[EXERCISE]: Line filter on the word "into": copy each matching line from the entries.

+++ RAW DATA +++

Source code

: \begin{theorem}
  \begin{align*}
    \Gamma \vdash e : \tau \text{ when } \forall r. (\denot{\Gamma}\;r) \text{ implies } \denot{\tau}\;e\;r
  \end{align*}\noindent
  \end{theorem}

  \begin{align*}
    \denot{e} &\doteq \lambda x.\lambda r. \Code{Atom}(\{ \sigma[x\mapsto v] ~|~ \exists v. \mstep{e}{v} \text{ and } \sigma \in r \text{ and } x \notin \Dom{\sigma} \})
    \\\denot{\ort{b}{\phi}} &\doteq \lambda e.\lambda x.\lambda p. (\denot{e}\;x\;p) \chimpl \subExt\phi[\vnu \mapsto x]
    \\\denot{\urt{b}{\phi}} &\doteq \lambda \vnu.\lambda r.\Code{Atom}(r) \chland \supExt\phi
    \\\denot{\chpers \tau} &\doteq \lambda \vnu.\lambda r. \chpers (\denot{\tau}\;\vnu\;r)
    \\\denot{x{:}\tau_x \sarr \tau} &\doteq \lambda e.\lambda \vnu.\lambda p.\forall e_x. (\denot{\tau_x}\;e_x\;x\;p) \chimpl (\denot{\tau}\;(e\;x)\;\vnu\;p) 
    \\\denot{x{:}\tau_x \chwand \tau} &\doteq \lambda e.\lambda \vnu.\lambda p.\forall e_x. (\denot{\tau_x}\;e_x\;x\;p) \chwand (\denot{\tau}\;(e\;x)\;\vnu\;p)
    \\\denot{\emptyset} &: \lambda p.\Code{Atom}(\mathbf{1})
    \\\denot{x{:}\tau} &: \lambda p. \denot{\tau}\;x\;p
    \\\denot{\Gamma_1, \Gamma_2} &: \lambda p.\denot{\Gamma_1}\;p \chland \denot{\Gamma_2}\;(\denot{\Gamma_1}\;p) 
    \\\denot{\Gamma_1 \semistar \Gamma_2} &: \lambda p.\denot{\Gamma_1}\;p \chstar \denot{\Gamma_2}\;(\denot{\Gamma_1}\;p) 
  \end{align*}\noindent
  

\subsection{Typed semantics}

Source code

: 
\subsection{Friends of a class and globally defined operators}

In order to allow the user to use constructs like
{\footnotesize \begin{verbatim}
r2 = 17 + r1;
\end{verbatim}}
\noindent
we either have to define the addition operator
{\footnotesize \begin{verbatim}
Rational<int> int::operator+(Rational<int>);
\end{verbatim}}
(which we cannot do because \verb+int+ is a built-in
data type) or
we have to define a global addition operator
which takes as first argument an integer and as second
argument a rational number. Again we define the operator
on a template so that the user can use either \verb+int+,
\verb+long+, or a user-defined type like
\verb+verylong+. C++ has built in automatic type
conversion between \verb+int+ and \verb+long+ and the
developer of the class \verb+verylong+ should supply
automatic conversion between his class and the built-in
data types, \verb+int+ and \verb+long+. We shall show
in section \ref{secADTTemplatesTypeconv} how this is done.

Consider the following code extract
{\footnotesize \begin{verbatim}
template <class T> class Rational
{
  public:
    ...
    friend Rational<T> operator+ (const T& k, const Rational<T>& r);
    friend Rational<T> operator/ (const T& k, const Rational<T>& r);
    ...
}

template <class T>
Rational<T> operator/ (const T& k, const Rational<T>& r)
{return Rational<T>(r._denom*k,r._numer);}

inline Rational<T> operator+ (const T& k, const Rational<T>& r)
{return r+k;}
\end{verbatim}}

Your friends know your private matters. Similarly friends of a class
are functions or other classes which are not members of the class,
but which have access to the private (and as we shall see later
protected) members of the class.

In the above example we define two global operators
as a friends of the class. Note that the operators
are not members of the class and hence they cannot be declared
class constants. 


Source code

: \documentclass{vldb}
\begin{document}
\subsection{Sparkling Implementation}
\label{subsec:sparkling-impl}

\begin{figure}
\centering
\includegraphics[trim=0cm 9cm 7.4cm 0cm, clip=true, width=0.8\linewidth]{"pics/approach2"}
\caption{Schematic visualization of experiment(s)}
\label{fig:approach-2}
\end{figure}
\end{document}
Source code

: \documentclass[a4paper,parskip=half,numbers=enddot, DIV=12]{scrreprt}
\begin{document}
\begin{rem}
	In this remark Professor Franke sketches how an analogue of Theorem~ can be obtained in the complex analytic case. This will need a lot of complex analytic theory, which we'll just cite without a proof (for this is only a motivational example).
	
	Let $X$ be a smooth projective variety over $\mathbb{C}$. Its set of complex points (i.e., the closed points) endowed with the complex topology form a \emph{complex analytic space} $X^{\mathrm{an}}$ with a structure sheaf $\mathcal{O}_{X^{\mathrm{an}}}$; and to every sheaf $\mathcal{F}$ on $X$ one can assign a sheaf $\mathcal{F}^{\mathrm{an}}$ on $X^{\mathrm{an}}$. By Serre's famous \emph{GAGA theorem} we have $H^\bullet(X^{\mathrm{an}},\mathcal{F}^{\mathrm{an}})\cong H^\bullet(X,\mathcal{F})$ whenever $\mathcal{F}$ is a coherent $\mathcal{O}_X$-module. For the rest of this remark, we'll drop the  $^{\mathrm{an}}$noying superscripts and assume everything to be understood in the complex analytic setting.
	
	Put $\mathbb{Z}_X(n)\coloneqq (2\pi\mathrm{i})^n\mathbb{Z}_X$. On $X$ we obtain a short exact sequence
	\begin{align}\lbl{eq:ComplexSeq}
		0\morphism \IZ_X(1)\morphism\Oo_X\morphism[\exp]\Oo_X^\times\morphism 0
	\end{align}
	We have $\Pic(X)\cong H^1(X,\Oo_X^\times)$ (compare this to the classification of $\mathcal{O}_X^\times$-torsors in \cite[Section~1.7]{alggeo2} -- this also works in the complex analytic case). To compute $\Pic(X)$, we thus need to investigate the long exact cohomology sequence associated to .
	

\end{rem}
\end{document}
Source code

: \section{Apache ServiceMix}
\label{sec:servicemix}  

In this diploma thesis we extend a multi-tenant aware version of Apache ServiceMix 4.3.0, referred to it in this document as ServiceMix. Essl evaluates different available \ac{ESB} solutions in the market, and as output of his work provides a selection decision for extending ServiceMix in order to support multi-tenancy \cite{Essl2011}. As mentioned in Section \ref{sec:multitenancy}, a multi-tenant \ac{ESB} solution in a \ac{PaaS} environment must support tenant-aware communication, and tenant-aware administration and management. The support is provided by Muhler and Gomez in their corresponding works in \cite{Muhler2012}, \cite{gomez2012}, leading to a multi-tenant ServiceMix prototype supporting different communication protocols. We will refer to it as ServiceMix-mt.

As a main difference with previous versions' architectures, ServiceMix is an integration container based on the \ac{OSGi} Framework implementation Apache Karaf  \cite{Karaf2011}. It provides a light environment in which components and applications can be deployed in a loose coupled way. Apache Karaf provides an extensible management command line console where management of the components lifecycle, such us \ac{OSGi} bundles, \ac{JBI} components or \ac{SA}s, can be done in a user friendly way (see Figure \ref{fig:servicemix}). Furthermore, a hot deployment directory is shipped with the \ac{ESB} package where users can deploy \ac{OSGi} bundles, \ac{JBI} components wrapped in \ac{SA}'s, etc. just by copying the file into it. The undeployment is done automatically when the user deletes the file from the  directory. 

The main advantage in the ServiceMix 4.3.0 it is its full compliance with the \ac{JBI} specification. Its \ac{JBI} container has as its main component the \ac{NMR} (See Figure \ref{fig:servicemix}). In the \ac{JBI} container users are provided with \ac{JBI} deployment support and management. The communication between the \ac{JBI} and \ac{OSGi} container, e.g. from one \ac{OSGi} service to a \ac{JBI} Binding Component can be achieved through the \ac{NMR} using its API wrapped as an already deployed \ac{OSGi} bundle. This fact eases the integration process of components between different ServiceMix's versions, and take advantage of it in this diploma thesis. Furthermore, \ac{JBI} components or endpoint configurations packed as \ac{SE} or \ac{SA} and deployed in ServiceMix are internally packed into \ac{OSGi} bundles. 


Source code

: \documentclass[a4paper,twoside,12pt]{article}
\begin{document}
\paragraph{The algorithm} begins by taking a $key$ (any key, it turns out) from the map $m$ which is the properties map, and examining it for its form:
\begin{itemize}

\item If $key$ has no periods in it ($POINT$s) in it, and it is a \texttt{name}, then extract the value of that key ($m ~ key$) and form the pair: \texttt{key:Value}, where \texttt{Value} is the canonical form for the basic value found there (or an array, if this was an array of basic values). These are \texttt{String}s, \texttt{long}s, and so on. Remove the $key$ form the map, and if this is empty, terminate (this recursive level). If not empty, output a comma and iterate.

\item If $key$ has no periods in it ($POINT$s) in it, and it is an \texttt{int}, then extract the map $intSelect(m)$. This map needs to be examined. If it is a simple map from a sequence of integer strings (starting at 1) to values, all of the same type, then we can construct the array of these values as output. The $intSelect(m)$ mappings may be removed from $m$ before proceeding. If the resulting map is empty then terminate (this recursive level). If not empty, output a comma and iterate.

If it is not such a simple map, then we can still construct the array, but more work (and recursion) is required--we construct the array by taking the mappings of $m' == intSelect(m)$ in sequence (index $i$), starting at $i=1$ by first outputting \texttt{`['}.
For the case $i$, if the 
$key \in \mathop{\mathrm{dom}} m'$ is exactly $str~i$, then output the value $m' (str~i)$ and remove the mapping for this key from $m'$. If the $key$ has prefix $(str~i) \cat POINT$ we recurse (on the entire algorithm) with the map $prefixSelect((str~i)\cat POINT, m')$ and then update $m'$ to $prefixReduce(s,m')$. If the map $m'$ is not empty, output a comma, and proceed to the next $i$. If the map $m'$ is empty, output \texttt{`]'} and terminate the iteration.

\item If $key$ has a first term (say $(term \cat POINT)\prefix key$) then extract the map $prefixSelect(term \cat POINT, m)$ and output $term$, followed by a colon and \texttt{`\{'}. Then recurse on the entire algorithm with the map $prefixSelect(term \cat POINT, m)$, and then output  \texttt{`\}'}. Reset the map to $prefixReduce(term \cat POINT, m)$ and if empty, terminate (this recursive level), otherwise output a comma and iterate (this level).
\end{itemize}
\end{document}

+++

[WRITTEN RESPONSE]:
As a main difference with previous versions' architectures, ServiceMix is an integration container based on the \ac{OSGi} Framework implementation Apache Karaf  \cite{Karaf2011}. It provides a light environment in which components and applications can be deployed in a loose coupled way. Apache Karaf provides an extensible management command line console where management of the components lifecycle, such us \ac{OSGi} bundles, \ac{JBI} components or \ac{SA}s, can be done in a user friendly way (see Figure \ref{fig:servicemix}). Furthermore, a hot deployment directory is shipped with the \ac{ESB} package where users can deploy \ac{OSGi} bundles, \ac{JBI} components wrapped in \ac{SA}'s, etc. just by copying the file into it. The undeployment is done automatically when the user deletes the file from the  directory. 
The main advantage in the ServiceMix 4.3.0 it is its full compliance with the \ac{JBI} specification. Its \ac{JBI} container has as its main component the \ac{NMR} (See Figure \ref{fig:servicemix}). In the \ac{JBI} container users are provided with \ac{JBI} deployment support and management. The communication between the \ac{JBI} and \ac{OSGi} container, e.g. from one \ac{OSGi} service to a \ac{JBI} Binding Component can be achieved through the \ac{NMR} using its API wrapped as an already deployed \ac{OSGi} bundle. This fact eases the integration process of components between different ServiceMix's versions, and take advantage of it in this diploma thesis. Furthermore, \ac{JBI} components or endpoint configurations packed as \ac{SE} or \ac{SA} and deployed in ServiceMix are internally packed into \ac{OSGi} bundles. 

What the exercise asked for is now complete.